++++ Material shown ++++
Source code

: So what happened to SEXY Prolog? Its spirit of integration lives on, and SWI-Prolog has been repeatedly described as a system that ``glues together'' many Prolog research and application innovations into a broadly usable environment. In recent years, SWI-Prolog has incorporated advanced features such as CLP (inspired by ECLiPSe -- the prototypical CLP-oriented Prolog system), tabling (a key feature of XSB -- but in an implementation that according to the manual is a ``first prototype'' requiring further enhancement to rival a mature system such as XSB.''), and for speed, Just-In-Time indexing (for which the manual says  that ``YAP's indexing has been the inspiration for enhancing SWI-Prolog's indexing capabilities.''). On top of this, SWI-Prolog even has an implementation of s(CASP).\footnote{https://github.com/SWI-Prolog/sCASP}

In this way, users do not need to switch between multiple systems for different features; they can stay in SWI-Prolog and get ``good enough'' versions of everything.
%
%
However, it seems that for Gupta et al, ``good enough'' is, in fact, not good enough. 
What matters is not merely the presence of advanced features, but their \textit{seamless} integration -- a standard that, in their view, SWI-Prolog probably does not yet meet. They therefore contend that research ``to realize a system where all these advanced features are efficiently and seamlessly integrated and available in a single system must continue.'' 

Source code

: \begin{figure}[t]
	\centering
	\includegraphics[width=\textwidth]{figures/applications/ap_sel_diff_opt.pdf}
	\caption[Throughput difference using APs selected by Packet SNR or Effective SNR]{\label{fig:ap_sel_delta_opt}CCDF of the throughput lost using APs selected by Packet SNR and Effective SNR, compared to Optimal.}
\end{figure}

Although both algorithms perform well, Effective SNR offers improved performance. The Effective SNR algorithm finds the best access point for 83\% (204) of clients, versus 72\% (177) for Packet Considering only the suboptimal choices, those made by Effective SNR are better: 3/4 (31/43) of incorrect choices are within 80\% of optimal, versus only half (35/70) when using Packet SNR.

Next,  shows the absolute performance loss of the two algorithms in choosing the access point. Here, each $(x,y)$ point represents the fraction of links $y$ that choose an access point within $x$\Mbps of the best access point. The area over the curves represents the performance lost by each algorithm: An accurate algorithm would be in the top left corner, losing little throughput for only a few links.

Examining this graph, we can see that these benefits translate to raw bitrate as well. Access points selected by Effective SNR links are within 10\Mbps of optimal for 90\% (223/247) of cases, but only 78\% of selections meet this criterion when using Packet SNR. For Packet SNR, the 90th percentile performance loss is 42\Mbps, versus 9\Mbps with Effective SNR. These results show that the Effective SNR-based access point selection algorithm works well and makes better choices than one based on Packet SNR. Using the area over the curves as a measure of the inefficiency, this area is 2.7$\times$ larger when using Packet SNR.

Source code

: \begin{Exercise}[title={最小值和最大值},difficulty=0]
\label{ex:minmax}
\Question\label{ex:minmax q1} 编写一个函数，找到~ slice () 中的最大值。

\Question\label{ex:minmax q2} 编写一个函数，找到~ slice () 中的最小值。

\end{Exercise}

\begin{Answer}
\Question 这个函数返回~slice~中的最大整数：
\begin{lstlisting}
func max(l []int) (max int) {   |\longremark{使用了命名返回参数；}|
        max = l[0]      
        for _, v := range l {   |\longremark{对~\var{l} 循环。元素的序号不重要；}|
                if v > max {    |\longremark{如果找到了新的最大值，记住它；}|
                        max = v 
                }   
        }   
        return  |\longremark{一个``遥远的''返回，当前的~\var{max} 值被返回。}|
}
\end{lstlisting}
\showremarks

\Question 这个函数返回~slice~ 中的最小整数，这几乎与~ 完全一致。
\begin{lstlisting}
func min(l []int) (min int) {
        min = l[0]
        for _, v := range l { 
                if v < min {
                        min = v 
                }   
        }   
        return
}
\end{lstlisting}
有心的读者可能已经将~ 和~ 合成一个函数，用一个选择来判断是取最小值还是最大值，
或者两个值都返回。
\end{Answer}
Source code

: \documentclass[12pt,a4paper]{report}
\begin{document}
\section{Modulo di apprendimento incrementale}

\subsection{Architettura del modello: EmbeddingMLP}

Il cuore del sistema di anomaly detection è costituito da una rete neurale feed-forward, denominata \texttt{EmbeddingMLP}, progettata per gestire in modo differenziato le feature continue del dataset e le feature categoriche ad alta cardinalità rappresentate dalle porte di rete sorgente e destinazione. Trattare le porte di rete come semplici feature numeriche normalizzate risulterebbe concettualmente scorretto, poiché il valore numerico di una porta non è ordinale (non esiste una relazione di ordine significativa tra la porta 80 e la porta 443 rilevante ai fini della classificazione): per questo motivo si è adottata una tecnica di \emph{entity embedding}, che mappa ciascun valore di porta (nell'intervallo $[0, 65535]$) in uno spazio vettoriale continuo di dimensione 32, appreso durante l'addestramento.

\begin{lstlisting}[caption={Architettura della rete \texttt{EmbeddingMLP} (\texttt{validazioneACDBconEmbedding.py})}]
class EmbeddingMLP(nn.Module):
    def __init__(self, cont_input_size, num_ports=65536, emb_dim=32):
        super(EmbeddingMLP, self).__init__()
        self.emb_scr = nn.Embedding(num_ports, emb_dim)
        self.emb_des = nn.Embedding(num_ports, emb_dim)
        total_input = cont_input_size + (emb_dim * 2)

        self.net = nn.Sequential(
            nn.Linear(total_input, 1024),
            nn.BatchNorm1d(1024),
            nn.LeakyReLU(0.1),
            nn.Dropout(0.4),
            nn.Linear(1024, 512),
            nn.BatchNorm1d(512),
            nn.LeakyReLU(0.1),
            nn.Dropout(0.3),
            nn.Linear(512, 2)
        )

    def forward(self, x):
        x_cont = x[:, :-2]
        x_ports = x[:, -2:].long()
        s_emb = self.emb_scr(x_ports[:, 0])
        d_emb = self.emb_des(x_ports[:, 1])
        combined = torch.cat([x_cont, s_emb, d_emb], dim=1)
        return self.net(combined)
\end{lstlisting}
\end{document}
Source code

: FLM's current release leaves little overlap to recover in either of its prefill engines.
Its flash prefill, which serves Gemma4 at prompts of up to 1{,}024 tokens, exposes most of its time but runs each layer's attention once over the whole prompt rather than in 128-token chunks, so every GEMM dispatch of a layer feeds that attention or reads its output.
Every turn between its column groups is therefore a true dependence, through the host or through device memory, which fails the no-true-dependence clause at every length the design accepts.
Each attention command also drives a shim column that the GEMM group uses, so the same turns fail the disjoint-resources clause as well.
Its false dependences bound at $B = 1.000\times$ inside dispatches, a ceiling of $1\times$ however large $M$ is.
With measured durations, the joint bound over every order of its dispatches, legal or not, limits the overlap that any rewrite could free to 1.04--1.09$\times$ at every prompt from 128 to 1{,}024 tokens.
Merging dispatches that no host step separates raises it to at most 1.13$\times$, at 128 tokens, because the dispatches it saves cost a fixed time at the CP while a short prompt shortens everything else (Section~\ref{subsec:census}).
++++
→ **To do**
Reproduce the data verbatim, line for line.

→ **Result for this exercise**
Source code

: So what happened to SEXY Prolog? Its spirit of integration lives on, and SWI-Prolog has been repeatedly described as a system that ``glues together'' many Prolog research and application innovations into a broadly usable environment. In recent years, SWI-Prolog has incorporated advanced features such as CLP (inspired by ECLiPSe -- the prototypical CLP-oriented Prolog system), tabling (a key feature of XSB -- but in an implementation that according to the manual is a ``first prototype'' requiring further enhancement to rival a mature system such as XSB.''), and for speed, Just-In-Time indexing (for which the manual says  that ``YAP's indexing has been the inspiration for enhancing SWI-Prolog's indexing capabilities.''). On top of this, SWI-Prolog even has an implementation of s(CASP).\footnote{https://github.com/SWI-Prolog/sCASP}

In this way, users do not need to switch between multiple systems for different features; they can stay in SWI-Prolog and get ``good enough'' versions of everything.
%
%
However, it seems that for Gupta et al, ``good enough'' is, in fact, not good enough. 
What matters is not merely the presence of advanced features, but their \textit{seamless} integration -- a standard that, in their view, SWI-Prolog probably does not yet meet. They therefore contend that research ``to realize a system where all these advanced features are efficiently and seamlessly integrated and available in a single system must continue.'' 

Source code

: \begin{figure}[t]
	\centering
	\includegraphics[width=\textwidth]{figures/applications/ap_sel_diff_opt.pdf}
	\caption[Throughput difference using APs selected by Packet SNR or Effective SNR]{\label{fig:ap_sel_delta_opt}CCDF of the throughput lost using APs selected by Packet SNR and Effective SNR, compared to Optimal.}
\end{figure}

Although both algorithms perform well, Effective SNR offers improved performance. The Effective SNR algorithm finds the best access point for 83\% (204) of clients, versus 72\% (177) for Packet Considering only the suboptimal choices, those made by Effective SNR are better: 3/4 (31/43) of incorrect choices are within 80\% of optimal, versus only half (35/70) when using Packet SNR.

Next,  shows the absolute performance loss of the two algorithms in choosing the access point. Here, each $(x,y)$ point represents the fraction of links $y$ that choose an access point within $x$\Mbps of the best access point. The area over the curves represents the performance lost by each algorithm: An accurate algorithm would be in the top left corner, losing little throughput for only a few links.

Examining this graph, we can see that these benefits translate to raw bitrate as well. Access points selected by Effective SNR links are within 10\Mbps of optimal for 90\% (223/247) of cases, but only 78\% of selections meet this criterion when using Packet SNR. For Packet SNR, the 90th percentile performance loss is 42\Mbps, versus 9\Mbps with Effective SNR. These results show that the Effective SNR-based access point selection algorithm works well and makes better choices than one based on Packet SNR. Using the area over the curves as a measure of the inefficiency, this area is 2.7$\times$ larger when using Packet SNR.

Source code

: \begin{Exercise}[title={最小值和最大值},difficulty=0]
\label{ex:minmax}
\Question\label{ex:minmax q1} 编写一个函数，找到~ slice () 中的最大值。

\Question\label{ex:minmax q2} 编写一个函数，找到~ slice () 中的最小值。

\end{Exercise}

\begin{Answer}
\Question 这个函数返回~slice~中的最大整数：
\begin{lstlisting}
func max(l []int) (max int) {   |\longremark{使用了命名返回参数；}|
        max = l[0]      
        for _, v := range l {   |\longremark{对~\var{l} 循环。元素的序号不重要；}|
                if v > max {    |\longremark{如果找到了新的最大值，记住它；}|
                        max = v 
                }   
        }   
        return  |\longremark{一个``遥远的''返回，当前的~\var{max} 值被返回。}|
}
\end{lstlisting}
\showremarks

\Question 这个函数返回~slice~ 中的最小整数，这几乎与~ 完全一致。
\begin{lstlisting}
func min(l []int) (min int) {
        min = l[0]
        for _, v := range l { 
                if v < min {
                        min = v 
                }   
        }   
        return
}
\end{lstlisting}
有心的读者可能已经将~ 和~ 合成一个函数，用一个选择来判断是取最小值还是最大值，
或者两个值都返回。
\end{Answer}
Source code

: \documentclass[12pt,a4paper]{report}
\begin{document}
\section{Modulo di apprendimento incrementale}

\subsection{Architettura del modello: EmbeddingMLP}

Il cuore del sistema di anomaly detection è costituito da una rete neurale feed-forward, denominata \texttt{EmbeddingMLP}, progettata per gestire in modo differenziato le feature continue del dataset e le feature categoriche ad alta cardinalità rappresentate dalle porte di rete sorgente e destinazione. Trattare le porte di rete come semplici feature numeriche normalizzate risulterebbe concettualmente scorretto, poiché il valore numerico di una porta non è ordinale (non esiste una relazione di ordine significativa tra la porta 80 e la porta 443 rilevante ai fini della classificazione): per questo motivo si è adottata una tecnica di \emph{entity embedding}, che mappa ciascun valore di porta (nell'intervallo $[0, 65535]$) in uno spazio vettoriale continuo di dimensione 32, appreso durante l'addestramento.

\begin{lstlisting}[caption={Architettura della rete \texttt{EmbeddingMLP} (\texttt{validazioneACDBconEmbedding.py})}]
class EmbeddingMLP(nn.Module):
    def __init__(self, cont_input_size, num_ports=65536, emb_dim=32):
        super(EmbeddingMLP, self).__init__()
        self.emb_scr = nn.Embedding(num_ports, emb_dim)
        self.emb_des = nn.Embedding(num_ports, emb_dim)
        total_input = cont_input_size + (emb_dim * 2)

        self.net = nn.Sequential(
            nn.Linear(total_input, 1024),
            nn.BatchNorm1d(1024),
            nn.LeakyReLU(0.1),
            nn.Dropout(0.4),
            nn.Linear(1024, 512),
            nn.BatchNorm1d(512),
            nn.LeakyReLU(0.1),
            nn.Dropout(0.3),
            nn.Linear(512, 2)
        )

    def forward(self, x):
        x_cont = x[:, :-2]
        x_ports = x[:, -2:].long()
        s_emb = self.emb_scr(x_ports[:, 0])
        d_emb = self.emb_des(x_ports[:, 1])
        combined = torch.cat([x_cont, s_emb, d_emb], dim=1)
        return self.net(combined)
\end{lstlisting}
\end{document}
Source code

: FLM's current release leaves little overlap to recover in either of its prefill engines.
Its flash prefill, which serves Gemma4 at prompts of up to 1{,}024 tokens, exposes most of its time but runs each layer's attention once over the whole prompt rather than in 128-token chunks, so every GEMM dispatch of a layer feeds that attention or reads its output.
Every turn between its column groups is therefore a true dependence, through the host or through device memory, which fails the no-true-dependence clause at every length the design accepts.
Each attention command also drives a shim column that the GEMM group uses, so the same turns fail the disjoint-resources clause as well.
Its false dependences bound at $B = 1.000\times$ inside dispatches, a ceiling of $1\times$ however large $M$ is.
With measured durations, the joint bound over every order of its dispatches, legal or not, limits the overlap that any rewrite could free to 1.04--1.09$\times$ at every prompt from 128 to 1{,}024 tokens.
Merging dispatches that no host step separates raises it to at most 1.13$\times$, at 128 tokens, because the dispatches it saves cost a fixed time at the CP while a short prompt shortens everything else (Section~\ref{subsec:census}).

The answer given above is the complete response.